Produce an exact copy of the lines from the line containing "enters in a" through the last line of the entries below, and only those lines.

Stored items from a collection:
--- START ---
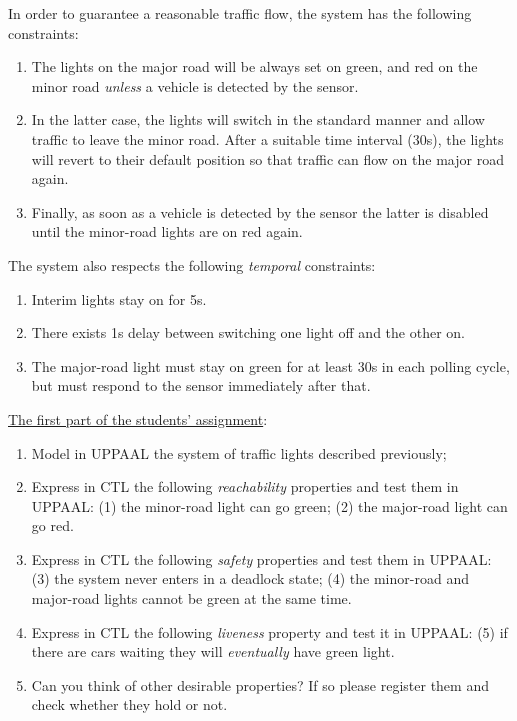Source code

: \documentclass[11pt]{article}
\theoremstyle{myplain}
\theoremstyle{definition} %
\begin{document}
In order to guarantee a reasonable traffic flow, the system has 
the following constraints:
\begin{enumerate}
\item The lights on the major road will be always set on green, and red
	on the minor road \emph{unless} a vehicle is detected by the sensor.
\item In the latter case, the lights will switch in the standard
  manner and allow traffic to leave the minor road.  After a suitable
  time interval (30s), the lights will revert to their default
  position so that traffic can flow on the major road again.
\item Finally, as soon as a vehicle is detected by the sensor the
  latter is disabled until the minor-road lights are on red again.
\end{enumerate}

The system also respects the following \emph{temporal} constraints:
\begin{enumerate}
\item Interim lights stay on for 5s.
\item There exists 1s delay between switching one light off and the
  other on.
\item The major-road light must stay on green for at least 30s in each
  polling cycle, but must respond to the sensor immediately after
  that.
\end{enumerate}
\underline{The first part of the students' assignment}:
\begin{enumerate}
\item Model in \textsc{UPPAAL} the system of traffic lights described
  previously;
\item Express in \textsc{CTL} the following \emph{reachability}
  properties and test them in \textsc{UPPAAL}: (1) the minor-road
  light can go green; (2) the major-road light can go red.
\item Express in \textsc{CTL} the following \emph{safety} properties
  and test them in \textsc{UPPAAL}: (3) the system never enters in a
  deadlock state; (4) the minor-road and major-road lights cannot be
  green at the same time.
\item Express in \textsc{CTL} the following \emph{liveness} property
  and test it in \textsc{UPPAAL}: (5) if there are cars waiting they
  will \emph{eventually} have green light.
\item Can you think of other desirable properties?  If so please register
  them and check whether they hold or not.
\end{enumerate}
\end{document}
--- END ---
→ **EXERCISE RESPONSE**
  and test them in \textsc{UPPAAL}: (3) the system never enters in a
  deadlock state; (4) the minor-road and major-road lights cannot be
  green at the same time.
\item Express in \textsc{CTL} the following \emph{liveness} property
  and test it in \textsc{UPPAAL}: (5) if there are cars waiting they
  will \emph{eventually} have green light.
\item Can you think of other desirable properties?  If so please register
  them and check whether they hold or not.
\end{enumerate}
\end{document}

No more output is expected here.